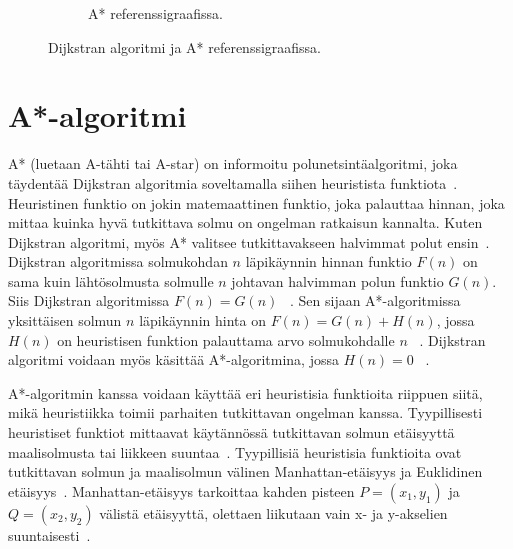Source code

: \begin{figure}
\begin{subfigure}[b]{0.5\textwidth}
		\caption{A* referenssigraafissa.}\label{refAStar}
	\end{subfigure}
	\caption{Dijkstran algoritmi ja A* referenssigraafissa.}\label{DijkstraAStarFigs}
\end{figure}

\section{A*-algoritmi}\label{aStar}
A* (luetaan A-tähti tai A-star) on informoitu polunetsintäalgoritmi, joka 
täydentää Dijkstran algoritmia soveltamalla siihen heuristista 
funktiota~\cite{MathewAndMalathy}. Heuristinen funktio on jokin matemaattinen 
funktio, joka palauttaa hinnan, joka mittaa kuinka hyvä tutkittava solmu on 
ongelman ratkaisun kannalta. Kuten Dijkstran algoritmi, myös A* valitsee 
tutkittavakseen halvimmat polut ensin~\cite{DelaunayVoronoiAStar}. Dijkstran 
algoritmissa solmukohdan $n$ läpikäynnin hinnan funktio $F(n)$ on sama kuin 
lähtösolmusta solmulle $n$ johtavan halvimman polun funktio $G(n)$. Siis 
Dijkstran algoritmissa $F(n) = G(n)$ ~\cite{MathewAndMalathy}. Sen sijaan 
A*-algoritmissa yksittäisen solmun $n$ läpikäynnin hinta on 
$F(n) = G(n) + H(n)$, jossa $H(n)$ on heuristisen funktion palauttama arvo 
solmukohdalle $n$ ~\cite{DelaunayVoronoiAStar}. Dijkstran algoritmi voidaan myös 
käsittää A*-algoritmina, jossa $H(n) = 0$ ~\cite{MathewAndMalathy}.\par 
	A*-algoritmin kanssa voidaan käyttää eri heuristisia funktioita 
riippuen siitä, mikä heuristiikka toimii parhaiten tutkittavan ongelman 
kanssa. Tyypillisesti heuristiset funktiot mittaavat käytännössä tutkittavan 
solmun etäisyyttä maalisolmusta tai liikkeen suuntaa~\cite{ProcediaAStar}. 
Tyypillisiä heuristisia funktioita ovat tutkittavan solmun ja maalisolmun 
välinen Manhattan-etäisyys ja Euklidinen etäisyys~\cite{MathewAndMalathy}. 
Manhattan-etäisyys tarkoittaa kahden pisteen $P = (x_1,y_1)$ ja 
$Q = (x_2,y_2)$ välistä etäisyyttä, olettaen liikutaan vain x- ja 
y-akselien suuntaisesti~\cite{MathewAndMalathy}.

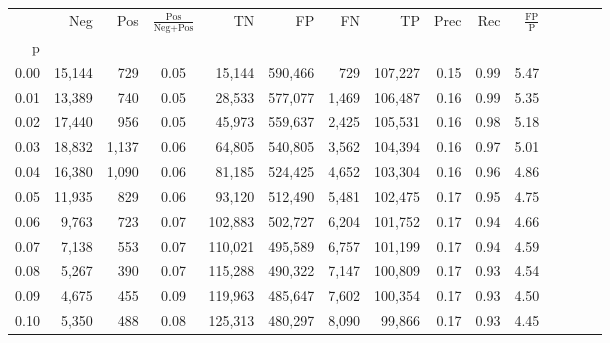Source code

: \begin{tabular}{rrrcrrrrrrrrrrr}
\toprule
{} &     Neg &    Pos & $\frac{\text{Pos}}{\text{Neg}+\text{Pos}}$ &       TN &       FP &       FN &       TP &  Prec &   Rec & $\frac{\text{FP}}{\text{P}}$ \\
p    &         &        &                                            &          &          &          &          &       &       &                              \\
\midrule
0.00 &  15,144 &    729 &                                       0.05 &   15,144 &  590,466 &      729 &  107,227 &  0.15 &  0.99 &                         5.47 \\
0.01 &  13,389 &    740 &                                       0.05 &   28,533 &  577,077 &    1,469 &  106,487 &  0.16 &  0.99 &                         5.35 \\
0.02 &  17,440 &    956 &                                       0.05 &   45,973 &  559,637 &    2,425 &  105,531 &  0.16 &  0.98 &                         5.18 \\
0.03 &  18,832 &  1,137 &                                       0.06 &   64,805 &  540,805 &    3,562 &  104,394 &  0.16 &  0.97 &                         5.01 \\
0.04 &  16,380 &  1,090 &                                       0.06 &   81,185 &  524,425 &    4,652 &  103,304 &  0.16 &  0.96 &                         4.86 \\
0.05 &  11,935 &    829 &                                       0.06 &   93,120 &  512,490 &    5,481 &  102,475 &  0.17 &  0.95 &                         4.75 \\
0.06 &   9,763 &    723 &                                       0.07 &  102,883 &  502,727 &    6,204 &  101,752 &  0.17 &  0.94 &                         4.66 \\
0.07 &   7,138 &    553 &                                       0.07 &  110,021 &  495,589 &    6,757 &  101,199 &  0.17 &  0.94 &                         4.59 \\
0.08 &   5,267 &    390 &                                       0.07 &  115,288 &  490,322 &    7,147 &  100,809 &  0.17 &  0.93 &                         4.54 \\
0.09 &   4,675 &    455 &                                       0.09 &  119,963 &  485,647 &    7,602 &  100,354 &  0.17 &  0.93 &                         4.50 \\
0.10 &   5,350 &    488 &                                       0.08 &  125,313 &  480,297 &    8,090 &   99,866 &  0.17 &  0.93 &                         4.45 \\

\end{tabular}
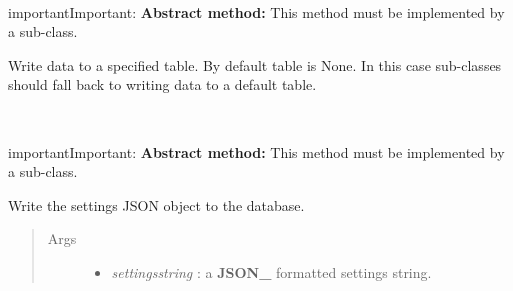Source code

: \documentclass[letterpaper,10pt,english]{sphinxmanual}
\begin{document}
\begin{fulllineitems}
\begin{fulllineitems}
\begin{quote}
\begin{description}
\begin{itemize}
\end{itemize}

\end{description}\end{quote}

\end{fulllineitems}


\begin{fulllineitems}
\label{api-doc/mosaic.meta:mosaic.metaMDIO.metaMDIO.writeRecord}~
\begin{notice}{important}{Important:}
\textbf{Abstract method:} This method must be implemented by a sub-class.
\end{notice}

Write data to a specified table. By default table 
is None. In this case sub-classes should fall back 
to writing data to a default table.

\end{fulllineitems}


\begin{fulllineitems}
\label{api-doc/mosaic.meta:mosaic.metaMDIO.metaMDIO.writeSettings}~
\begin{notice}{important}{Important:}
\textbf{Abstract method:} This method must be implemented by a sub-class.
\end{notice}

Write the settings JSON object to the database.
\begin{quote}\begin{description}
\item[{Args}] \leavevmode\begin{itemize}
\item {} 
\emph{settingsstring} : a {\color{red}\bfseries{}JSON\_} formatted settings string.

\end{itemize}

\end{description}\end{quote}

\end{fulllineitems}


\end{fulllineitems}
\end{document}
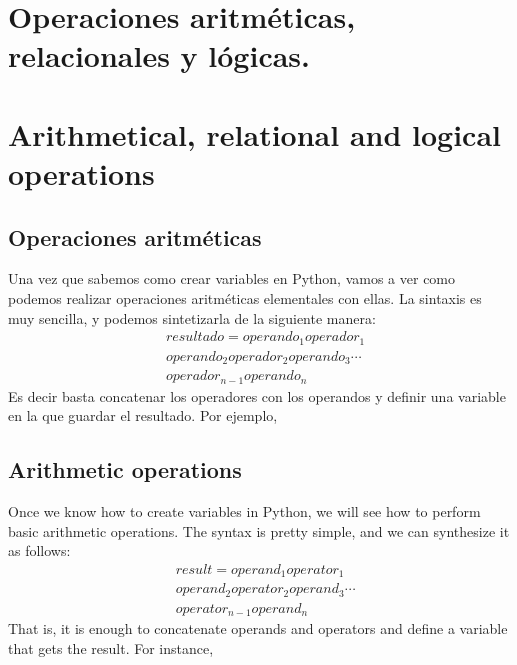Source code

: \begin{paracol}{2}
\section[Operaciones aritméticas, relacionales y lógicas.]{Operaciones aritméticas, relacionales y lógicas.}
\switchcolumn
\section{Arithmetical, relational and logical operations}
\end{paracol}
\begin{paracol}{2}
\subsection{Operaciones aritméticas}
 Una vez que sabemos como crear variables en Python, vamos a ver como podemos realizar operaciones aritméticas elementales con ellas. La sintaxis es muy sencilla, y podemos sintetizarla de la siguiente manera:
\begin{equation*}
\begin{split}
&resultado=operando_1 operador_1\\
&operando_2 operador_2 operando_3 \cdots\\ 
&operador_{n-1} operando_n
\end{split}
\end{equation*}
Es decir basta concatenar los operadores con los operandos y definir una variable en la que guardar el resultado. Por ejemplo,
\switchcolumn
\subsection{Arithmetic operations}
Once we know how to create variables in Python, we will see how to perform basic arithmetic operations. The syntax is pretty simple, and we can synthesize it as follows:
\begin{equation*}
\begin{split}
&result=operand_1 operator_1\\
&operand_2 operator_2 operand_3 \cdots\\ 
&operator_{n-1} operand_n
\end{split}
\end{equation*}
That is, it is enough to concatenate operands and operators and define a variable that gets the result. For instance, 
\end{paracol}

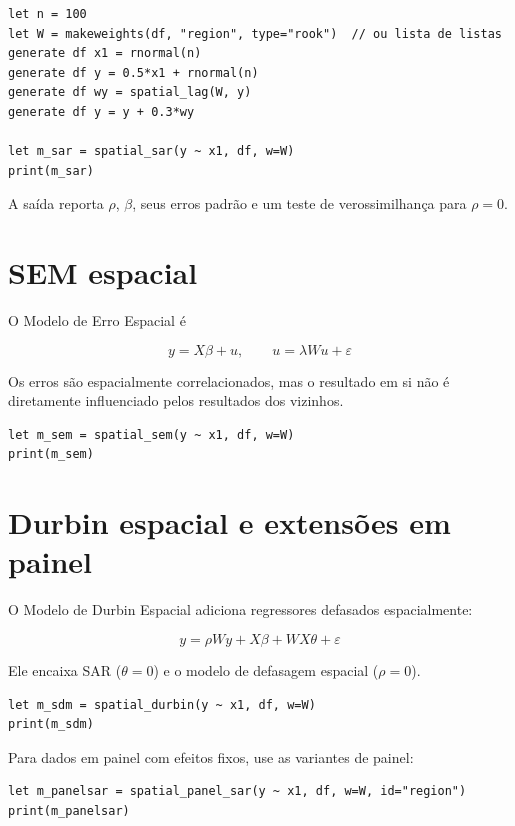 \begin{lstlisting}[caption={SAR espacial}]
let n = 100
let W = makeweights(df, "region", type="rook")  // ou lista de listas
generate df x1 = rnormal(n)
generate df y = 0.5*x1 + rnormal(n)
generate df wy = spatial_lag(W, y)
generate df y = y + 0.3*wy

let m_sar = spatial_sar(y ~ x1, df, w=W)
print(m_sar)
\end{lstlisting}

A saída reporta $\rho$, $\beta$, seus erros padrão e um teste de
verossimilhança para $\rho = 0$.

\section{SEM espacial}

O Modelo de Erro Espacial é

\[
y = X\beta + u, \qquad u = \lambda W u + \varepsilon
\]

Os erros são espacialmente correlacionados, mas o resultado em si não é
diretamente influenciado pelos resultados dos vizinhos.

\begin{lstlisting}[caption={SEM espacial}]
let m_sem = spatial_sem(y ~ x1, df, w=W)
print(m_sem)
\end{lstlisting}

\section{Durbin espacial e extensões em painel}

O Modelo de Durbin Espacial adiciona regressores defasados
espacialmente:

\[
y = \rho W y + X\beta + W X \theta + \varepsilon
\]

Ele encaixa SAR ($\theta = 0$) e o modelo de defasagem espacial
($\rho = 0$).

\begin{lstlisting}[caption={Durbin espacial}]
let m_sdm = spatial_durbin(y ~ x1, df, w=W)
print(m_sdm)
\end{lstlisting}

Para dados em painel com efeitos fixos, use as variantes de painel:

\begin{lstlisting}[caption={SAR em painel}]
let m_panelsar = spatial_panel_sar(y ~ x1, df, w=W, id="region")
print(m_panelsar)
\end{lstlisting}

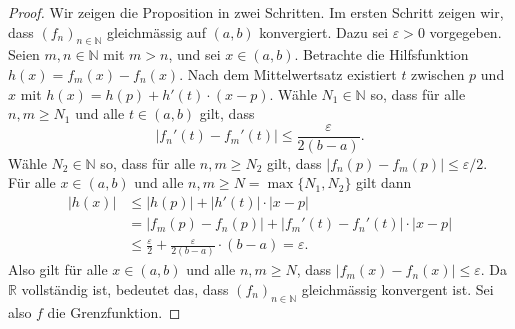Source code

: \documentclass[../main.tex]{subfiles}
\begin{document}
\begin{proof}
  Wir zeigen die Proposition in zwei Schritten. Im ersten Schritt zeigen wir,
  dass ${(f_{n})}_{n \in \mathbb{N}}$ gleichmässig auf $(a, b)$ konvergiert.
  Dazu sei $\varepsilon > 0$ vorgegeben. Seien $m, n \in \mathbb{N}$ 
  mit $m > n$, und sei $x \in (a, b)$.
  Betrachte die Hilfsfunktion
  \(
    h(x) = f_m(x) - f_n(x)
  \).
  Nach dem Mittelwertsatz existiert $ t$ zwischen $p$ und $x$ mit
  $h(x) =  h(p) + h'(t) \cdot (x - p)$.
  Wähle $N_1 \in \mathbb{N}$ so, dass für alle $n , m \geq N_1$ und
  alle $t \in (a, b)$ gilt, dass
  \[
  |f_n'(t) - f_m'(t)| \leq \frac{\varepsilon }{2(b-a)}.
  \]
  Wähle $N_2 \in \mathbb{N}$ so, dass für alle $n , m \geq N_2$ gilt,
  dass
  \(
    |f_n(p) - f_m(p)| \leq \varepsilon/2
  \).
  Für alle $x \in (a, b)$ und alle $n, m \geq N = \max\{N_1, N_2\}$ gilt dann
   \begin{align*}
     |h(x)| 
     &\leq |h(p)| + |h'(t)| \cdot |x - p|  \\
     &= |f_m(p) - f_n(p)| + |f_m'(t) - f_n'(t)| \cdot |x - p| \\
     & \leq \frac{\varepsilon}{2} + \frac{\varepsilon}{2(b-a)}\cdot (b-a) = \varepsilon.
  \end{align*}
  Also gilt für alle $x \in (a, b)$ und alle $n, m \geq N$, dass
  $|f_m(x) - f_n(x)| \leq \varepsilon$. Da $\mathbb{R}$ vollständig ist,
  bedeutet das, dass ${(f_{n})}_{n \in \mathbb{N}}$ gleichmässig konvergent ist.
  Sei also $f$ die Grenzfunktion.
  

\end{proof}
\end{document}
▬▬▬▬▬▬
Reproduce the entries exactly, from the line with "Para dados em" to the line with "auf $(a, b)$ konvergiert.", both lines included, keeping no pictures.

Para dados em painel com efeitos fixos, use as variantes de painel:

\begin{lstlisting}[caption={SAR em painel}]
let m_panelsar = spatial_panel_sar(y ~ x1, df, w=W, id="region")
print(m_panelsar)
\end{lstlisting}

Source code

: \documentclass[../main.tex]{subfiles}
\begin{document}
\begin{proof}
  Wir zeigen die Proposition in zwei Schritten. Im ersten Schritt zeigen wir,
  dass ${(f_{n})}_{n \in \mathbb{N}}$ gleichmässig auf $(a, b)$ konvergiert.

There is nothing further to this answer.